§ INSTRUCTIONS TO FOLLOW
Once you reach the line containing "source such as" in the data below, restate each line word for word up to and including the one containing "compact nuclei, and".

--- DATA LISTING Enclosed Below ---

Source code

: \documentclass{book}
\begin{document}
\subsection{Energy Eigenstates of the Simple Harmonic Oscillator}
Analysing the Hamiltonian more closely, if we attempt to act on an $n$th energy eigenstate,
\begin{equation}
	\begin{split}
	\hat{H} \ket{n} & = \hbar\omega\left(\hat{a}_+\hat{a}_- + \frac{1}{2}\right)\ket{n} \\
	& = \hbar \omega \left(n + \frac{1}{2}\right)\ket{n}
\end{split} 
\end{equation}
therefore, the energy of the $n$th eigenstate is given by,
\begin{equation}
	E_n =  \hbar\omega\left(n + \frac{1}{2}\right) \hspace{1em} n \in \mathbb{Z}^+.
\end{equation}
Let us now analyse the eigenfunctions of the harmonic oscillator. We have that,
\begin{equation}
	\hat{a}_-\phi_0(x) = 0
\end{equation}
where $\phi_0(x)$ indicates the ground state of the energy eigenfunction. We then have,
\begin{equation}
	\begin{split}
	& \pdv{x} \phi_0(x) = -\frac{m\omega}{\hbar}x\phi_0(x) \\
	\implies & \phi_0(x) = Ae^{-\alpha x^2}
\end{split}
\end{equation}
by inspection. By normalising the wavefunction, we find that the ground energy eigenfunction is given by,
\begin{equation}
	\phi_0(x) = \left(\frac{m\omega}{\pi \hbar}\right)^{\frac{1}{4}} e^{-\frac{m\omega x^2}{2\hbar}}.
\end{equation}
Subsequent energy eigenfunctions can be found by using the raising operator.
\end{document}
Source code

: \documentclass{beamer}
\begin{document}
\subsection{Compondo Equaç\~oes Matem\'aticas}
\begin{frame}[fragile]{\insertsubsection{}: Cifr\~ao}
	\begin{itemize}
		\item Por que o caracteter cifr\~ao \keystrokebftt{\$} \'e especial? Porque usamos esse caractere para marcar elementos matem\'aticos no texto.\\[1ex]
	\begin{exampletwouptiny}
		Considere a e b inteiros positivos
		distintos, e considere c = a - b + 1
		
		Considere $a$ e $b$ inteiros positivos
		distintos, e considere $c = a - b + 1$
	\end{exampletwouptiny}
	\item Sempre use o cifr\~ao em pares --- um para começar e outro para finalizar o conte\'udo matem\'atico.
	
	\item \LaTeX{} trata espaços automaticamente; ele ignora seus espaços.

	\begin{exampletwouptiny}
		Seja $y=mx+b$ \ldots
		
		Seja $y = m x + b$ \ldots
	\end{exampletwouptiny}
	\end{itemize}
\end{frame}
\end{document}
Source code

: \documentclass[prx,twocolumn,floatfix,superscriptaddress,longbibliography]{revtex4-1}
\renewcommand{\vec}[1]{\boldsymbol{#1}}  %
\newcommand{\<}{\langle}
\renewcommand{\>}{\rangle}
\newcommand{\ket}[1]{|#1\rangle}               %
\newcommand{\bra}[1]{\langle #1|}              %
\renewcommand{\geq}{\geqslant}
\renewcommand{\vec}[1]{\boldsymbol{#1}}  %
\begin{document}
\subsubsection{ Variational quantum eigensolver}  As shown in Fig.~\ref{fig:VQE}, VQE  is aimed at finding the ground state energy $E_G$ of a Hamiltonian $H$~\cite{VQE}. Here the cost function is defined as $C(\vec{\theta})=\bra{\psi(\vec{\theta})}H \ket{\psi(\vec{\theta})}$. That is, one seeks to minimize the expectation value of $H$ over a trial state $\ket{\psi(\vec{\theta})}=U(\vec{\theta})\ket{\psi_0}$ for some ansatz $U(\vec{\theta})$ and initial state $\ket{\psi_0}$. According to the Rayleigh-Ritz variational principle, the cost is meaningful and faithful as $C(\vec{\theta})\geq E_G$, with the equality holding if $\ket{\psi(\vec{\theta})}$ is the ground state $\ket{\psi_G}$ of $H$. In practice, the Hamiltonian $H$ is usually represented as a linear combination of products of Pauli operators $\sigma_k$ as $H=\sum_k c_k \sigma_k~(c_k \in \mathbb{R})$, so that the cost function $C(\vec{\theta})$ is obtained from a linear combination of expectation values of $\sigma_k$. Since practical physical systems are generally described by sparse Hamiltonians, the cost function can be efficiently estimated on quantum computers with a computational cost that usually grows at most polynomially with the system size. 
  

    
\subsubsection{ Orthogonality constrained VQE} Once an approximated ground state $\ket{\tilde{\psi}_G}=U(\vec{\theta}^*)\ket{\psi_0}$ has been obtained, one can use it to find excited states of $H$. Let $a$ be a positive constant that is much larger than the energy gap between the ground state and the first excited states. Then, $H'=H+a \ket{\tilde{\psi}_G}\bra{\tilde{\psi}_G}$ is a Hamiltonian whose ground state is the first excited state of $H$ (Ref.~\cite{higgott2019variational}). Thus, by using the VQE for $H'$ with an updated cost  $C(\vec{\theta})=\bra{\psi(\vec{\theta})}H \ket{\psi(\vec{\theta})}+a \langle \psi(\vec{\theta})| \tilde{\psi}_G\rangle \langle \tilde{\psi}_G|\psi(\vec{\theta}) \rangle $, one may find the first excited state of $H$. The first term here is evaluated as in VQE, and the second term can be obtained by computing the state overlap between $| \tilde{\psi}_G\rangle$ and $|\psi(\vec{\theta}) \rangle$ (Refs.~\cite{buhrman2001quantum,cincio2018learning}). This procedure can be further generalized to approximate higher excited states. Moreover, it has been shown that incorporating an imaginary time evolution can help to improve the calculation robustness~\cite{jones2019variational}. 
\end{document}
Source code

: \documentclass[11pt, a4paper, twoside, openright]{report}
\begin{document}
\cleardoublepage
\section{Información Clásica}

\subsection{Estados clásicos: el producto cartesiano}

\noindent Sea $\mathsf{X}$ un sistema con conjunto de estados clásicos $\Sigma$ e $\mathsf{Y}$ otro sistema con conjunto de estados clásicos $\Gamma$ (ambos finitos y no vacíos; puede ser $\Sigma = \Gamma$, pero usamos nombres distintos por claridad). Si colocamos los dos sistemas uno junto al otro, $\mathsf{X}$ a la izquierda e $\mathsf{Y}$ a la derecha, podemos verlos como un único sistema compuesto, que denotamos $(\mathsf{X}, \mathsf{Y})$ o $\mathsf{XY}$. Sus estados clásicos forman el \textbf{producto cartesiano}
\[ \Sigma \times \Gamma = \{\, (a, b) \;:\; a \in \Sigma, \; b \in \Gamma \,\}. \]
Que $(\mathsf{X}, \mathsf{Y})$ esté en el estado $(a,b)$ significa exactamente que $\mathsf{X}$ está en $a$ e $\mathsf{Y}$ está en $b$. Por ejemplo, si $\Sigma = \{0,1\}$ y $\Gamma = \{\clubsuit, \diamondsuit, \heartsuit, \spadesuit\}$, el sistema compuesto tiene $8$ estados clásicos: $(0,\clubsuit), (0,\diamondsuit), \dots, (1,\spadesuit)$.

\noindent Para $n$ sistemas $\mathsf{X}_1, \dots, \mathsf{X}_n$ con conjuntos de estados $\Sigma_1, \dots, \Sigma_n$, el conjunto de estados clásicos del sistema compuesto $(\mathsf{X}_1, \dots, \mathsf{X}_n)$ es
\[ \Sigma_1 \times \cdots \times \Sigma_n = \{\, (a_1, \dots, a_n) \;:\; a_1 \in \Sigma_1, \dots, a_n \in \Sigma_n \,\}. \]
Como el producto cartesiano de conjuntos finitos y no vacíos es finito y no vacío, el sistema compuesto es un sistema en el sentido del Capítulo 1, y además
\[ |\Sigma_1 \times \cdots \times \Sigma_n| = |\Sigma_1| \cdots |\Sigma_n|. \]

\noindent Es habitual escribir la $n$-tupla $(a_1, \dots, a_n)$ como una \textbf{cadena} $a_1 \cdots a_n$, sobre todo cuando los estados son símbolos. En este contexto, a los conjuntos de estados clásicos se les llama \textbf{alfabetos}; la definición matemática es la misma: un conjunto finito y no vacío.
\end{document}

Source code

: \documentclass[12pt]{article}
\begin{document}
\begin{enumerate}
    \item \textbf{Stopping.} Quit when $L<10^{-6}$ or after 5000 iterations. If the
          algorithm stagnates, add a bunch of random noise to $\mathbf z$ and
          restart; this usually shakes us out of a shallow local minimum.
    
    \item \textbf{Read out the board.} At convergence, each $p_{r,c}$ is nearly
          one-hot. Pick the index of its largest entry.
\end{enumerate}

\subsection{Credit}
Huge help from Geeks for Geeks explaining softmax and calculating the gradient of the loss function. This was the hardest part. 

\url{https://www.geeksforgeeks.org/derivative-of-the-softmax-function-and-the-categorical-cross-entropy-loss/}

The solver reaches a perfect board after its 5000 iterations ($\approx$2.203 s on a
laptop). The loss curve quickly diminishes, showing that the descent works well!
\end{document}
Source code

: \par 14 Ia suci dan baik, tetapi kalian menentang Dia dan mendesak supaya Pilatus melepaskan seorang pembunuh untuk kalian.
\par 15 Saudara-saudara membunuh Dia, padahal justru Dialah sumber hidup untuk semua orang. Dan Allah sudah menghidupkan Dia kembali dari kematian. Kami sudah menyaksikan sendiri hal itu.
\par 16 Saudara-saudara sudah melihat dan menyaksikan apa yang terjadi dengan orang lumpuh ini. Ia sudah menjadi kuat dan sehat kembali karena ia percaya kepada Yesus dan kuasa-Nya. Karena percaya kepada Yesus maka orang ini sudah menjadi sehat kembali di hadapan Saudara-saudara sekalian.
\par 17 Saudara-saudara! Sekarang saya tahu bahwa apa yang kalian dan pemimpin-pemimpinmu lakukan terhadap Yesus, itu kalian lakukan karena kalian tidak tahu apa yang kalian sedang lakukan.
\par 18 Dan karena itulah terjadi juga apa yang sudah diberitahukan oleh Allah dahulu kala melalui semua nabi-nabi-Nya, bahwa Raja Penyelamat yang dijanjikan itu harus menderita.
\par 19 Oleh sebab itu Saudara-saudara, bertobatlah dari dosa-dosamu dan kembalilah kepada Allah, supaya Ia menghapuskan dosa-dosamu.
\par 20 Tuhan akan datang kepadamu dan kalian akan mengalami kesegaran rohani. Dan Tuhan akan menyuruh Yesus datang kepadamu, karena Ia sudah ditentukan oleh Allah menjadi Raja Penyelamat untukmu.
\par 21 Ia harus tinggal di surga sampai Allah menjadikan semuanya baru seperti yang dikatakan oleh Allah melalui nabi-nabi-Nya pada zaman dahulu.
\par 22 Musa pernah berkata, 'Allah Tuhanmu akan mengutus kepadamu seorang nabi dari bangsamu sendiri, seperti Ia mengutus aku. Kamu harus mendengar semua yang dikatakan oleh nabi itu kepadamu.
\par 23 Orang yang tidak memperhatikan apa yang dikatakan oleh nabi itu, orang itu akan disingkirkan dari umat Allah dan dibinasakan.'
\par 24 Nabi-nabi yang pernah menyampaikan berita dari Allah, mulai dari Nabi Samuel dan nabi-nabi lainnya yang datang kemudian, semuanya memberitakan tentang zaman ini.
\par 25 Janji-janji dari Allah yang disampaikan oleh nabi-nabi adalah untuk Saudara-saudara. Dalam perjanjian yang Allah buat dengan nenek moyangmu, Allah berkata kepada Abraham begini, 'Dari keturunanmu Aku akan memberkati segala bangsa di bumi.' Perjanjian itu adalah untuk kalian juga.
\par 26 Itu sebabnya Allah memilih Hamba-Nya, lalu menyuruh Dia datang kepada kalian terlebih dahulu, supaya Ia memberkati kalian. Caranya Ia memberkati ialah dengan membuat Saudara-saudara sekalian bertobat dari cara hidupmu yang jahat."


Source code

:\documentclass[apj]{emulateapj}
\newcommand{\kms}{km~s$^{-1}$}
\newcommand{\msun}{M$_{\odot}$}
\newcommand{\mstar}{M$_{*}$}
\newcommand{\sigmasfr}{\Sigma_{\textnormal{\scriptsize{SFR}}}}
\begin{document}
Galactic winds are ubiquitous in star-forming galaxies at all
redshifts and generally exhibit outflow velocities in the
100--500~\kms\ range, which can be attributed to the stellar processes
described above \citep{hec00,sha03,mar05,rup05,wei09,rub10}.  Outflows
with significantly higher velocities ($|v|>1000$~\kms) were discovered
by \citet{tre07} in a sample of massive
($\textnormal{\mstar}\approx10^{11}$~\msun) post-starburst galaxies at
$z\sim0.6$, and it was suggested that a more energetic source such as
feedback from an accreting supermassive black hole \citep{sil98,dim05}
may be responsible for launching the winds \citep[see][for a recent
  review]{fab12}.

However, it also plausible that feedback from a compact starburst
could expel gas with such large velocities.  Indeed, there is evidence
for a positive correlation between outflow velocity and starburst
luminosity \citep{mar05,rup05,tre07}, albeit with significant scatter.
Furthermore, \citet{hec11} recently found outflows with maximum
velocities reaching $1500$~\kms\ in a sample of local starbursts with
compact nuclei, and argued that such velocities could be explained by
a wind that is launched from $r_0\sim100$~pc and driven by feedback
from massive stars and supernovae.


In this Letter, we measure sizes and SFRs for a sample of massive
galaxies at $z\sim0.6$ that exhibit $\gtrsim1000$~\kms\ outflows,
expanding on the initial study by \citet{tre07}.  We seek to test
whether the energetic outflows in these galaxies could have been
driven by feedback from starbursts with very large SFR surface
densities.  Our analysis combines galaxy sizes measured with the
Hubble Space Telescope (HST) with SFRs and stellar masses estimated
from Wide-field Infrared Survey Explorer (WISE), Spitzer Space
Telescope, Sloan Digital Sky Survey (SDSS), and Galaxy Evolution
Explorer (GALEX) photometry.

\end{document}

--- End of Enclosed DATA LISTING ---

§ RESPONSE AREA
$z\sim0.6$, and it was suggested that a more energetic source such as
feedback from an accreting supermassive black hole \citep{sil98,dim05}
may be responsible for launching the winds \citep[see][for a recent
  review]{fab12}.

However, it also plausible that feedback from a compact starburst
could expel gas with such large velocities.  Indeed, there is evidence
for a positive correlation between outflow velocity and starburst
luminosity \citep{mar05,rup05,tre07}, albeit with significant scatter.
Furthermore, \citet{hec11} recently found outflows with maximum
velocities reaching $1500$~\kms\ in a sample of local starbursts with
compact nuclei, and argued that such velocities could be explained by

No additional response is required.